Coming to this Court via this verified petition for certiorari, prohibition and mandamus under Rule 65 of the Rules of Court, with prayer for injunctive relief, petitioner Robert E. Olanolan urges us to nullify and set aside the en banc Order[1] dated September 8, 2004 of respondent Commission on Elections (COMELEC) in EAC No. 61-2003  denying his motion for reconsideration of an earlier Resolution[2] dated March 31, 2004 of the Commission’s Second Division, the nullification of which, along with said Division’s other incidental issuances, are likewise sought in this recourse.

The factual antecedents are, as follows:

Petitioner Roberto E. Olanolan (Olanolan) and private respondent Celso A. Tizon (Tizon) were among the candidates for the position of punong barangay of Barangay 76-A, Bucana, Davao City in the July 15, 2002 barangay elections.

After the voting exercise and canvass, Olanolan was proclaimed the winning candidate, having garnered a total of 4,278 votes as against the 4,268 votes for Tizon, the second placer, or a margin of ten (10) votes.

Tizon attributed his loss to anomalies allegedly perpetrated by, among others, the chairperson, poll clerks and members of the Board of Election Inspectors (BEI). Accordingly, on July 25, 2002, he filed before the Municipal Trial Court in Cities (MTCC), Davao City an election protest,[3] docketed as Election Case No. 844-G-2002, which was eventually raffled to Branch 7 of the court.
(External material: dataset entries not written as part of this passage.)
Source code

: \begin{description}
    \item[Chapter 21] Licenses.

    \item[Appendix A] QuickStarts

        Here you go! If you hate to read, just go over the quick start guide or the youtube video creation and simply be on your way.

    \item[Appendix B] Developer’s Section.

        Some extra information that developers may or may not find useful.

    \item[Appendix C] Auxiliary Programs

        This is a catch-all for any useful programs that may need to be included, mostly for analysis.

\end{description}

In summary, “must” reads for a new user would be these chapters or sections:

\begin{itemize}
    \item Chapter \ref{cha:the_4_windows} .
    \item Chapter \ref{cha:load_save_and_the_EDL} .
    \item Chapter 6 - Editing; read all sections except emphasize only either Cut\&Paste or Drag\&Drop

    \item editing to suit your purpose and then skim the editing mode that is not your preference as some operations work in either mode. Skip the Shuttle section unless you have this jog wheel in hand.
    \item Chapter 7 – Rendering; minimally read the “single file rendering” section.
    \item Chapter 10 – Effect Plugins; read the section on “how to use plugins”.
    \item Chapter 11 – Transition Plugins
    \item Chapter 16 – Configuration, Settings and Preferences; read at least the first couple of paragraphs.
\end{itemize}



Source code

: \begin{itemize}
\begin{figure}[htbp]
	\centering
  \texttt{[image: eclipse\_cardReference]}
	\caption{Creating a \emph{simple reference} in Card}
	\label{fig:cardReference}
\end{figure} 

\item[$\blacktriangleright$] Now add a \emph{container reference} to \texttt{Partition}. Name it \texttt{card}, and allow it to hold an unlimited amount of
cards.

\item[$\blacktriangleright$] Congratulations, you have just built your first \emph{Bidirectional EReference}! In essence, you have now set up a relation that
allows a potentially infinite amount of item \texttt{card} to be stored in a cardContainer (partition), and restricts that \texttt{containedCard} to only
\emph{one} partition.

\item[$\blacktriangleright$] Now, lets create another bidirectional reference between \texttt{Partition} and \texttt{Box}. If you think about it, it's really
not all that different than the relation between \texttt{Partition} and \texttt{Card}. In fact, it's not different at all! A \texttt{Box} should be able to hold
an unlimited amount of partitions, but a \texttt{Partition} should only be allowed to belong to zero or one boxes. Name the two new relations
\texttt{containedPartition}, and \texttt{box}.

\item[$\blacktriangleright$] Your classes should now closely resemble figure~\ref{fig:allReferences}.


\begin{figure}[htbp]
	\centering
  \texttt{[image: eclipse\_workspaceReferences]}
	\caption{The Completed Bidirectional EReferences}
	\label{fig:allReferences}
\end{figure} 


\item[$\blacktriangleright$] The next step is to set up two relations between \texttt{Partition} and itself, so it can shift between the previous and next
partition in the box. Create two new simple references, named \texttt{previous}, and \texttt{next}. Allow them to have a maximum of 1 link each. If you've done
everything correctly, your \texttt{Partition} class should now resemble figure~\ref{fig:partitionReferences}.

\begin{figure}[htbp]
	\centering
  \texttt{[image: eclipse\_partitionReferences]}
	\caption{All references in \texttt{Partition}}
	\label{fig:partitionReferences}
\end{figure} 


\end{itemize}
In it, Tizon prayed for the revision of ballots cast in seventy (72) two precincts located at Bucana Elementary School and thereafter the nullification of Olanolan’s proclamation and his (Tizon’s) proclamation as the elected punong barangay of Barangay 76-A, Bucana, Davao City.

Inasmuch as Olanolan’s answer with counter-protest was belatedly filed, the MTCC would, as stated in its decision, infra, enter a general denial    for him.

Subsequent developments saw the constitution by the MTCC of a 3-man revision committee which, after conducting a revision and recounting of ballots in the contested precincts, submitted a Revision Committee Report dated September 19, 2002.[4]

During the protest proceedings, it was observed that the ballots used in two (2) of the contested precincts, i.e., Precincts No. 598-A and 608-A, were without COMELEC watermarks and other security features. In fact, page 6[5] of the revision report contained the following entries:
“B) In precinct 598A with a total number of 56 votes for OLANOLAN and 29 for TIZON was excluded from the recounting on the following grounds:
1) That the color of the ballots is different from the ballots which were already recounted taken from the previous boxes;

2) That upon examination, the ballots in this precinct do not have security code shadow while in the other ballots which were already recounted from the previous ballot boxes have their security code shadow”.
In the same proceedings, the BEI chairman of Precinct No. 598-A, Benigno Silvosa, admitted to receiving from the Davao City Treasurer’s Office the election paraphernalia for that precinct the day before actual voting and then bringing home the same to his residence.[6]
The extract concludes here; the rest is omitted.